Phenyl ring is optionally by (R 2) a, (R 4) b, (R 5) c replacement;
R 1for H or C1-C4 alkyl, it is optionally replaced by 1-5 F;
R 2, R 4and R 5each independent selected from halo, C1-C4 alkyl and-OC1-C4 alkyl, wherein C1-C4 alkyl and-OC1-C4 alkyl are optionally replaced by 1-5 halogen atom;
R 3be selected from H, halogen, C1-C4 alkyl and-OC1-C4 alkyl, wherein C1-C4 alkyl and-OC1-C4 alkyl are optionally replaced by 1-5 halogen atom;
The each integer independently selected from 1-4 of a and b;
C is the integer of 0-2;
In certain embodiments, R 1for H or optionally by the C1-C3 alkyl of 1-5 F replacement.R in other embodiments 1for optionally by C1-C2 alkyl that 1-3 F replaces.R in preferred embodiments 1for CH 3.
In certain embodiments, R 2, R 4and R 5each independently selected from F, optionally by the C1-C3 alkyl that 1-5 F replaces, or optionally by the-OC1-C3 alkyl of 1-5 F replacement.In other embodiments, R 2, R 4and R 5each independently selected from F, optionally by the C1-C3 alkyl that 1-5 F replaces, or optionally by the-OC1-C2 alkyl of 1-5 F replacement.In other embodiments, R 2, R 4and R 5each independently selected from C1-C3 alkyl, CF 3,-OCH 3,-OCF 3and F.
In some embodiments, each R 2for CH 3or CF 3.
In some embodiments, R 2for CF 3.
In some embodiments, R 3for C1-C3 alkyl ,-OC1-C3 alkyl or F, wherein C1-C3 alkyl and-OC1-C3 alkyl are optionally replaced by 1-5 F.
In some embodiments, R 3for CH 3, CF 3or F.
In some embodiments, R 3for-CF 3.
In certain embodiments, a is 1 or 2, and in certain embodiments, a is 2.
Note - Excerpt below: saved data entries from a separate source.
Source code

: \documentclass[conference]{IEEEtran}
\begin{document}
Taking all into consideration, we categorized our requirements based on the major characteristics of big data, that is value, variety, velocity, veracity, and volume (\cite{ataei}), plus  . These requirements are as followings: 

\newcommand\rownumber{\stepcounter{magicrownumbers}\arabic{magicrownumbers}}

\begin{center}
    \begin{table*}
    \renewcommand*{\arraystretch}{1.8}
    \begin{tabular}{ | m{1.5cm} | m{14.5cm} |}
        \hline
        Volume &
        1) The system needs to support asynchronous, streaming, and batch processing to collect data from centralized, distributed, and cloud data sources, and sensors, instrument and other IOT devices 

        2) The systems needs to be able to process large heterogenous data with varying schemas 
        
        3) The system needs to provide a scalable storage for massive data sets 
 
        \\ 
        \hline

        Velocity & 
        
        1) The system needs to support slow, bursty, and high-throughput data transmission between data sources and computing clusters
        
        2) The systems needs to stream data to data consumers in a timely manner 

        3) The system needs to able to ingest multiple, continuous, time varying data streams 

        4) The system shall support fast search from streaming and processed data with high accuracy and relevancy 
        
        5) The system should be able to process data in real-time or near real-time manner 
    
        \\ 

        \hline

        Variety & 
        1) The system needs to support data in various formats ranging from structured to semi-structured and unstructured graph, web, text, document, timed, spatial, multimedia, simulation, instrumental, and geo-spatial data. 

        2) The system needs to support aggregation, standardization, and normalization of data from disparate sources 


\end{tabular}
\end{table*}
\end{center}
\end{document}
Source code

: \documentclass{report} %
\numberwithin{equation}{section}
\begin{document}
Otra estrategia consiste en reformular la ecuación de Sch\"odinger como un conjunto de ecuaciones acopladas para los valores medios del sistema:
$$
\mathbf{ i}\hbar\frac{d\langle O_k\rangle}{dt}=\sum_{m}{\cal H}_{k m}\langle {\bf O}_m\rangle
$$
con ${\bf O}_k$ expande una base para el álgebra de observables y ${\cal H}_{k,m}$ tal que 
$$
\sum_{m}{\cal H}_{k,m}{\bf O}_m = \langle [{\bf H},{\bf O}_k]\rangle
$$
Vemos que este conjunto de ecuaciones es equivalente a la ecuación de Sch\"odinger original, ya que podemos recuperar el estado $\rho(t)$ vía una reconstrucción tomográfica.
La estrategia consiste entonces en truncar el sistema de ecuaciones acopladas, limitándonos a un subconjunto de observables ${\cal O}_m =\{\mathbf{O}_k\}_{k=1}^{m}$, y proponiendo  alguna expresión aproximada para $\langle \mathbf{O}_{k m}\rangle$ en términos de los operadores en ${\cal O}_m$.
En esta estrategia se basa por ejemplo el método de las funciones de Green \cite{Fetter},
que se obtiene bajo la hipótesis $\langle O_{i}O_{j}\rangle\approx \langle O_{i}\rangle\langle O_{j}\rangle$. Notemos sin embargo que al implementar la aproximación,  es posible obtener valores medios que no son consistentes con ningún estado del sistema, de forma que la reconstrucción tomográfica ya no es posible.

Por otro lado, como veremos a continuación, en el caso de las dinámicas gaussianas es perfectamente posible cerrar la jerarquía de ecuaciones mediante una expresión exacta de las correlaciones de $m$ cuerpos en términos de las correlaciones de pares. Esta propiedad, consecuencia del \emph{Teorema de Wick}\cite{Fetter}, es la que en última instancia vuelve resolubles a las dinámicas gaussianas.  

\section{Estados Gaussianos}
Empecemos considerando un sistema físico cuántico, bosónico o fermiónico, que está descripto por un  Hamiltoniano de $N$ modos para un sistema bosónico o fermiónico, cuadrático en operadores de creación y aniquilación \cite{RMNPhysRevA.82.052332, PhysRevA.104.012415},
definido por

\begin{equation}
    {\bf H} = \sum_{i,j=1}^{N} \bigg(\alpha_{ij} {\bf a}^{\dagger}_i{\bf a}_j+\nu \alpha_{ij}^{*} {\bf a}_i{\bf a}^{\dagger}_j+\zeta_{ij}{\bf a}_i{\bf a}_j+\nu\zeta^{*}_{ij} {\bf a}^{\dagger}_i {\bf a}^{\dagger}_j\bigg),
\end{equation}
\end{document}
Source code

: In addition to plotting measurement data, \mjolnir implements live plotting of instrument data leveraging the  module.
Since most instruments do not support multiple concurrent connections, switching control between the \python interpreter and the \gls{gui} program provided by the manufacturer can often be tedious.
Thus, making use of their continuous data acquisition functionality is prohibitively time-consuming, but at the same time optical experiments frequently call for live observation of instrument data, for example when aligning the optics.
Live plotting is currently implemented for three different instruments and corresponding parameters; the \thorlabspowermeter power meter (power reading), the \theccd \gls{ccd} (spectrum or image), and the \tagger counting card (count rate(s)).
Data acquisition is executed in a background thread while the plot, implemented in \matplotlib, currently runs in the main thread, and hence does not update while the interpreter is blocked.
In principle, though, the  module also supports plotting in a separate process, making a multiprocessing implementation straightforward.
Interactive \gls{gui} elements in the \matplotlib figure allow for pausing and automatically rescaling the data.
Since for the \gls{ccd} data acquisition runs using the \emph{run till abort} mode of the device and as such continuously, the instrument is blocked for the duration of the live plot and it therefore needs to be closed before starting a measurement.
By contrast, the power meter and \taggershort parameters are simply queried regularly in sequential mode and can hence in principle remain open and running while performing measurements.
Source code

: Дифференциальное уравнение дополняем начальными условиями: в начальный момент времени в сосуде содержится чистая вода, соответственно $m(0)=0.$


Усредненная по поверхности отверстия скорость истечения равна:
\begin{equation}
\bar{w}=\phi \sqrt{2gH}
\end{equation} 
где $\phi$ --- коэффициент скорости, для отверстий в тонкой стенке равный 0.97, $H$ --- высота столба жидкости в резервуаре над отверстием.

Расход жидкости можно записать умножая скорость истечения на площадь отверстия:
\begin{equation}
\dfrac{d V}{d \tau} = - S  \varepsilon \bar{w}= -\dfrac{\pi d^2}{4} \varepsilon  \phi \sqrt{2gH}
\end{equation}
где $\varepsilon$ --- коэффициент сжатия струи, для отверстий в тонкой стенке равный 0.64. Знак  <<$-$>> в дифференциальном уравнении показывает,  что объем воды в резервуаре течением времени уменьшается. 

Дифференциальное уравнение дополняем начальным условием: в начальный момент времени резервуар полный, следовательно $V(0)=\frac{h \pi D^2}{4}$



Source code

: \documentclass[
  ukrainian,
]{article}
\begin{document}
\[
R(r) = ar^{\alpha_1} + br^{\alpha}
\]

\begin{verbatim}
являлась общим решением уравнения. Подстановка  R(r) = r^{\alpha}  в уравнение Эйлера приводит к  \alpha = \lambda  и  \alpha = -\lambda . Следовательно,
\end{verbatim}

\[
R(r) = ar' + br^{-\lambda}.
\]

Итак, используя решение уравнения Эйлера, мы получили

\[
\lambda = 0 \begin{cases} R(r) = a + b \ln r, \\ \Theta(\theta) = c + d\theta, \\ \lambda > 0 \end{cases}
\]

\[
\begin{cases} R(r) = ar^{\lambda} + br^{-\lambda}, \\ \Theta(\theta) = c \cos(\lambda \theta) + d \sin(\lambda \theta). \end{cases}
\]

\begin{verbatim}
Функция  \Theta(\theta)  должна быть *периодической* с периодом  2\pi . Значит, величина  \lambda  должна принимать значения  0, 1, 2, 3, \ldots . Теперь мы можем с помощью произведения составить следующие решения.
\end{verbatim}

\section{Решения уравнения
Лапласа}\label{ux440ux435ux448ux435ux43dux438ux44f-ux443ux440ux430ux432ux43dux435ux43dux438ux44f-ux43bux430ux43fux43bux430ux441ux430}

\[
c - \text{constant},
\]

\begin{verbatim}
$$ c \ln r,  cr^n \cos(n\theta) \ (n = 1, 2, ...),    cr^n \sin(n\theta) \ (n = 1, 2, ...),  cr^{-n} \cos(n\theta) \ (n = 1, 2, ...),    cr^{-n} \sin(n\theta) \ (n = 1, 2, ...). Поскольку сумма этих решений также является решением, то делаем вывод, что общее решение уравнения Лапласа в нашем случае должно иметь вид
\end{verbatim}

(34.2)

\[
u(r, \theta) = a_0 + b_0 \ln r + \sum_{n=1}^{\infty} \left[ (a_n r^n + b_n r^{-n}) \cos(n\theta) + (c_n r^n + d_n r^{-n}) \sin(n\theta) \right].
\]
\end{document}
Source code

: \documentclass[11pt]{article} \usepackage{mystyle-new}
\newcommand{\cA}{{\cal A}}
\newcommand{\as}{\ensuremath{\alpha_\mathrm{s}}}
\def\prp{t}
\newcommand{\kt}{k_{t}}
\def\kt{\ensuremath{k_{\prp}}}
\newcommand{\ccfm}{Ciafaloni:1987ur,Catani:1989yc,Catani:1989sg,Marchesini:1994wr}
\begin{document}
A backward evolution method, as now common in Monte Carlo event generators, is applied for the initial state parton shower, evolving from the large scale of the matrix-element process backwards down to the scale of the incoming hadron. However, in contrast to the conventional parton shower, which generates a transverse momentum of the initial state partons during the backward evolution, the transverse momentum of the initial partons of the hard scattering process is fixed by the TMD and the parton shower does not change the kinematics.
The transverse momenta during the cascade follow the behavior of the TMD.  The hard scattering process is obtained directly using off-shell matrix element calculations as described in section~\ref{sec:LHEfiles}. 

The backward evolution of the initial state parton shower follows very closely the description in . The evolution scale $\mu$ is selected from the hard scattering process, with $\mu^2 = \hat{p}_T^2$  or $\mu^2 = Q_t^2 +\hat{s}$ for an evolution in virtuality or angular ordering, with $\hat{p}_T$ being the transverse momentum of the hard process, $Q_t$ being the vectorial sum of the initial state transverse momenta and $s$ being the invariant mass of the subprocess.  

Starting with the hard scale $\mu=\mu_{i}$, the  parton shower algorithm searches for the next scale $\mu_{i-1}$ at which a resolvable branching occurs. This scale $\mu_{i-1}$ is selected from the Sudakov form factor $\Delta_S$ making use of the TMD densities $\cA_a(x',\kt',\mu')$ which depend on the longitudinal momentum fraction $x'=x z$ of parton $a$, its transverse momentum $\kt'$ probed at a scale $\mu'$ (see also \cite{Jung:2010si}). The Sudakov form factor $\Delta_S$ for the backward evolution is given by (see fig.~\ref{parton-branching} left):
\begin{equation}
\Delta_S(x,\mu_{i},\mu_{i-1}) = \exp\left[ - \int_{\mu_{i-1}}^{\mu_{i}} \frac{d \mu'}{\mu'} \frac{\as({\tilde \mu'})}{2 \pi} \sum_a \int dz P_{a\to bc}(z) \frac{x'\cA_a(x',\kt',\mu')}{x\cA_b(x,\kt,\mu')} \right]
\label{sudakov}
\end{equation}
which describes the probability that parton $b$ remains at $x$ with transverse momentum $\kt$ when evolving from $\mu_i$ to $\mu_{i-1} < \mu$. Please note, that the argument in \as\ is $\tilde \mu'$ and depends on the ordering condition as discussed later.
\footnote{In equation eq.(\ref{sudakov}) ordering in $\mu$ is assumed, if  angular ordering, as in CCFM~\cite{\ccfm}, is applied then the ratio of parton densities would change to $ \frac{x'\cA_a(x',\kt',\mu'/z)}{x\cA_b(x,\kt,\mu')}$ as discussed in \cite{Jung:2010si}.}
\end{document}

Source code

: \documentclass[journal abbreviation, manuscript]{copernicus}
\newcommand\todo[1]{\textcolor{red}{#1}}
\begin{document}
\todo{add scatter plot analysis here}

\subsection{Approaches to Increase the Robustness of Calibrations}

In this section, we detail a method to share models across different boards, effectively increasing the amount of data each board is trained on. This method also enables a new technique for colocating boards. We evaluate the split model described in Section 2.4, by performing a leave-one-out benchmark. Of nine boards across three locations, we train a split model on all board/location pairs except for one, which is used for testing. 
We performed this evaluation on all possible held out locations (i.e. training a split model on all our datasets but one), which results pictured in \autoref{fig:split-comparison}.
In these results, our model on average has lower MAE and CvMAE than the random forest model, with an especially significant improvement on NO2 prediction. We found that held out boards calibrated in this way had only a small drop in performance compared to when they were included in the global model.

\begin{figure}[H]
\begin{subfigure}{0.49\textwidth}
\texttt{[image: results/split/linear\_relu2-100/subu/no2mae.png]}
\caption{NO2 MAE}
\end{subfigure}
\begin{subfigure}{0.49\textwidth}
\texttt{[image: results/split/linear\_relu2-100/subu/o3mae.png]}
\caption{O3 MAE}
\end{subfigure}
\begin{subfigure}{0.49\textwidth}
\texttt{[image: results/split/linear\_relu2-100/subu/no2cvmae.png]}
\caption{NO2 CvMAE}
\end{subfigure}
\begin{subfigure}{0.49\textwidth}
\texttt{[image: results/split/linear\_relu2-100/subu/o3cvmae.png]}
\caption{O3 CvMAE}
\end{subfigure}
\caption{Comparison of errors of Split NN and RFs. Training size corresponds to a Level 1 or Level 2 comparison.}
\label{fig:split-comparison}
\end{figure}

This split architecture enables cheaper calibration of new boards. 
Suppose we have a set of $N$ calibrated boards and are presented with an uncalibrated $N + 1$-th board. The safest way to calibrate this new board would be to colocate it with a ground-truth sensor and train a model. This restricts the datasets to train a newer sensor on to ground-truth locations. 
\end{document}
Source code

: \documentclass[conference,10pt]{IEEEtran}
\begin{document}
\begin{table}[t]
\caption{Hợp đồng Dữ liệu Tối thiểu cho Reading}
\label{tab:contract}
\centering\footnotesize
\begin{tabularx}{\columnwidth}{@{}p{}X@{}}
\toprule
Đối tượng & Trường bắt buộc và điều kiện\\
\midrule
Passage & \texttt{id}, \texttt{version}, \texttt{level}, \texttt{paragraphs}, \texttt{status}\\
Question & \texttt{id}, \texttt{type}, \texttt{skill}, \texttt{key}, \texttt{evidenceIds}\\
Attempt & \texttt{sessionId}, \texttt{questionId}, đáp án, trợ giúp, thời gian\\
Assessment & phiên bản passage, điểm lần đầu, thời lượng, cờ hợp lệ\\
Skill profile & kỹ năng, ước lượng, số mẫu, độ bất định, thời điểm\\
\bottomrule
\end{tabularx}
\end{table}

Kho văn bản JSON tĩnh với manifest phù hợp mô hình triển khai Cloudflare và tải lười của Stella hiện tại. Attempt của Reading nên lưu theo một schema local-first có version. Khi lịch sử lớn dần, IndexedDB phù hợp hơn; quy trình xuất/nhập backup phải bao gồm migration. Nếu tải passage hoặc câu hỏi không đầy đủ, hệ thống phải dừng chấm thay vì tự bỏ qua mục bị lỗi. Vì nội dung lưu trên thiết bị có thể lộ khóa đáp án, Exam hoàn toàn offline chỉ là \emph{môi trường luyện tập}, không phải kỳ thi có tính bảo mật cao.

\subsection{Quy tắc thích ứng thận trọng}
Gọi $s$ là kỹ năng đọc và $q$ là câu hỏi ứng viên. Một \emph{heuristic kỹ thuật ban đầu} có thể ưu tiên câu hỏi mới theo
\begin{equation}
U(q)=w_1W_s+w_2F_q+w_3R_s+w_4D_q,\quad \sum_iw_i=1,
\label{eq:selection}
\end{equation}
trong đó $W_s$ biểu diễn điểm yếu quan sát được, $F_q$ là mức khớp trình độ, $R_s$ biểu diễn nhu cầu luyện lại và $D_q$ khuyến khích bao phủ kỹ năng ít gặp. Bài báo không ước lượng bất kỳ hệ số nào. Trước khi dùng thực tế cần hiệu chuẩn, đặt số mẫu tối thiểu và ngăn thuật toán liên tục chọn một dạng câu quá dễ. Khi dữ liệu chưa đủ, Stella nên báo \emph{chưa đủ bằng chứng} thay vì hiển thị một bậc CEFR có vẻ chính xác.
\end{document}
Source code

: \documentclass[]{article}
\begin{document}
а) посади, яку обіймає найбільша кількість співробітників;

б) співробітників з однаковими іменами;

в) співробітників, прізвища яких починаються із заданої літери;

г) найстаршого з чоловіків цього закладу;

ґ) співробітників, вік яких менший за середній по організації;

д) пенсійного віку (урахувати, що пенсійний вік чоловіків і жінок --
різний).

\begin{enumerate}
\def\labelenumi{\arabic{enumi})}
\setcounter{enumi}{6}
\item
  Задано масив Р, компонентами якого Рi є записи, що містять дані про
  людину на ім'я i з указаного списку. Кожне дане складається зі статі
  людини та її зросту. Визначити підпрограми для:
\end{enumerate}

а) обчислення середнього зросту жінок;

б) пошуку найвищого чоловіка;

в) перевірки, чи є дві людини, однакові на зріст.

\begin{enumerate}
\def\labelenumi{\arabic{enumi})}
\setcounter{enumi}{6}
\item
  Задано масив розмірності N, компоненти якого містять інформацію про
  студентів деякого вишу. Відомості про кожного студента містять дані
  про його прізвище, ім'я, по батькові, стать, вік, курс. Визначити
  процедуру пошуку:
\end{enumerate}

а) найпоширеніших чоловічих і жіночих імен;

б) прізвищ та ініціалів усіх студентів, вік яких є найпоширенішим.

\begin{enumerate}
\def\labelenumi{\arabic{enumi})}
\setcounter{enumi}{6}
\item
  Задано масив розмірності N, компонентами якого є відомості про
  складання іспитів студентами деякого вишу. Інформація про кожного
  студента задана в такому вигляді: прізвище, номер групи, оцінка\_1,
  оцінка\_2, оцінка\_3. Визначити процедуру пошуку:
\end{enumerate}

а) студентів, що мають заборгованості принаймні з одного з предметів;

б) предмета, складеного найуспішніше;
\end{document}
In certain embodiments, b is 1-3.In some embodiments, b is 2 or 3.In some embodiments, b is 3.
In certain embodiments, c is 0 or 1.In some embodiments, c is 0.
Except as otherwise noted, alkyl can be straight or branched.
In one embodiment, compound shown in formula (1) is compound shown in formula (1a), and compound shown in formula (2) is compound shown in formula (2a):
In one embodiment, the preparation method of compound shown in formula (Ia), it comprises: by formula (2a) with can provide the condensing agent of a carbonyl capable condensation reaction,
In certain embodiments, described condensing agent is 1,1'-carbonyl dimidazoles (CDI), two (trichloromethyl) carbonic ether or superpalite.
Relative to compound formula (2) Suo Shi, described condensing agent is more than 1.0 molar equivalents, as 1.5 molar equivalent to 5 molar equivalents.
In certain embodiments, the solvent that described condensation reaction uses, for being polar solvent or non-polar solvent, is selected from one or more in ether solvents, ketones solvent, esters solvent, alkane solvents, aromatic hydrocarbon solvent, nitrile solvents.Wherein, described ether solvents is selected from such as tetrahydrofuran (THF), methyl tertiary butyl ether, 1, one or more in 4-dioxane, described ketones solvent is selected from such as acetone, methylethylketone, one or more in 4-methyl-2 pentanone, described esters solvent is selected from such as ethyl acetate, isopropyl acetate, n-butyl acetate, one or more in tert.-butyl acetate, described alkane solvents is selected from such as methylene dichloride, chloroform, normal hexane, hexanaphthene, pentane, one or more in normal heptane, described aromatic hydrocarbon solvent is selected from such as benzene, in toluene or dimethylbenzene one or more etc., described nitrile solvents is selected from one or more in such as acetonitrile, propane dinitrile.In certain embodiments, the solvent that described condensation reaction uses is methylene dichloride, one or more in 1,2-ethylene dichloride, toluene, chloroform.
In certain embodiments, described condensation reaction can be carried out in the presence of a base, also can not need alkali.In certain embodiments, described alkali is selected from one or more in lithium hydroxide, sodium hydroxide, potassium hydroxide.In certain embodiments, described alkali is selected from one or more in the alkali of salt of wormwood, sodium carbonate, sodium bicarbonate, saleratus or shares activity.In certain embodiments, described alkali is selected from one or more in potassium hydride KH, sodium hydride, lithium hydride, hydrolith, potassium tert.-butoxide, sodium tert-butoxide, sodium methylate, sodium isopropylate, lithium hydroxide, sodium hydroxide, potassium hydroxide, salt of wormwood, sodium carbonate, sodium bicarbonate, saleratus.In certain embodiments, described alkali is selected from trimethylamine, such as triethylamine, diisopropylethylamine, DBU (1,8-diazabicyclo [5,4,0] undecylene).In one embodiment, described alkali is triethylamine, and in another embodiment, described alkali is salt of wormwood or sodium hydroxide.
In certain embodiments, described condensation is at room temperature carried out.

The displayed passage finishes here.